Across many organisations, a quiet shift happens as employees move through their late-50s and into their 60s.

  • They care less about titles.
  • They’re less interested in competing.
  • They’re more interested in giving something back.

They want to share what they know, support younger colleagues, contribute to culture, and feel useful beyond KPIs. In psychology, this pattern is well documented. In organisations, it is often overlooked—or worse, treated as a signal that someone is “winding down”.  That’s a missed opportunity.

 

What’s actually happening psychologically?

Later mid-life and early older adulthood often bring a shift in motivation. People become more focused on meaning, contribution, and relationships, rather than advancement or accumulation.

Psychologists refer to this as generativity—the drive to invest in the next generation through mentoring, teaching, coaching, and stewardship. This isn’t about altruism alone. It’s about identity, purpose, and legacy.

At the same time, people become more selective about how they use their time. As future time feels more finite, emotionally meaningful work—supporting others, strengthening culture, leaving things better than they found them—takes priority.

Becoming a grandparent can accelerate this shift for some people, but it’s not the cause. The same motivation shows up just as strongly in people who mentor graduates, support apprentices, or quietly hold teams together through change.

 

Why this matters to organisations

Many organisations unintentionally design roles, performance systems, and career paths that peak at mid-career and then flatten out. When that happens, experienced employees often:

  • Disengage quietly
  • Retire earlier than planned
  • Withhold knowledge rather than transfer it
  • Feel invisible rather than valued

Yet research consistently shows that people who are able to express generativity—through mentoring, contribution, and service—report higher wellbeing, stronger engagement, and greater sense of purpose. For organisations, that translates into retention, stability, and capability lift.

This is not about keeping people forever. It’s about using their final chapters well.

 

The organisational benefits (when done properly)

When organisations actively leverage this stage of working life, they gain:

  1. Knowledge retention: Decades of tacit knowledge don’t walk out the door unshared. Critical judgment, context, and “how things really work” get transferred—not lost.
  2. Stronger capability development: Younger employees benefit from real-world mentoring that goes beyond formal training. Learning accelerates when it’s relational.
  3. Cultural continuity: Experienced employees often become custodians of values, standards, and behavioural norms—especially during growth or change.
  4. Engagement at both ends of the workforce: Older employees feel valued and purposeful. Younger employees feel supported rather than abandoned.
  5. Smoother succession: Leadership transitions become less abrupt and less risky when mentoring and handover are intentional.

 

How HR can practically leverage this phase

This does not require creating “special roles” or sidelining people into advisory corners. It requires designing work differently.

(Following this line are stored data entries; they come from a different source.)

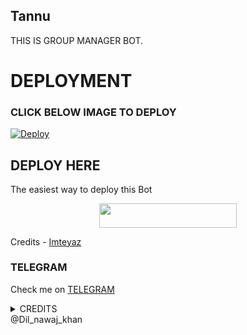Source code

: ## Tannu
THIS IS GROUP MANAGER BOT.
# DEPLOYMENT
### CLICK BELOW IMAGE TO DEPLOY
[![Deploy](https://telegra.ph/file/8c22c038065667062da73.jpg)](https://heroku.com/deploy?template=https://github.com/prince301102/tiana-2.0.git)

## DEPLOY HERE 

The easiest way to deploy this Bot

<p align="center"><a href="https://heroku.com/deploy?template=https://github.com/prince301102/Tiana-2.0"> <img src="https://img.shields.io/badge/Deploy%20To%20Heroku-black?style=for-the-badge&logo=heroku" width="220" height="38.45"/></a></p>

Credits - [Imteyaz](https://t.me/Imteyaz_king)

### TELEGRAM
Check me on [TELEGRAM](https://t.me/Tannu_Imteyaz_Bot)

<details>
<summary> CREDITS </summary>
@Imteyaz_king
</details>
@Dil_nawaj_khan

  1. Make contribution visible and valued: Recognise mentoring, coaching, and knowledge-sharing as real work—not side hobbies. Include it in role design and performance conversations.
  2. Create structured mentoring pathways: Formalise graduate mentoring, peer coaching, and technical stewardship roles. Clarity matters—people want to know how they can contribute meaningfully.
  3. Rethink late-career pathways: Not everyone wants to “step up” or “step down”. Some want to step sideways into roles with greater influence and less noise.
  4. Use them during change: Periods of transformation are where experience matters most. Involve senior employees as stabilisers, translators, and guides—not just observers.
  5. Talk about purpose, not just retirement: Career conversations in the 60s shouldn’t start with exit plans. Start with questions like:
  • What do you most want to pass on?
  • Where do you see younger people struggling?
  • How would you like to contribute over the next few years?

A final thought for HR leaders

The question isn’t whether people in their 60s still have value.  The question is whether organisations are designed to receive it.  When organisations make room for contribution, mentorship, and legacy, they don’t just retain experience—they multiply it. And in a tight labour market, that may be one of the most underused advantages you have.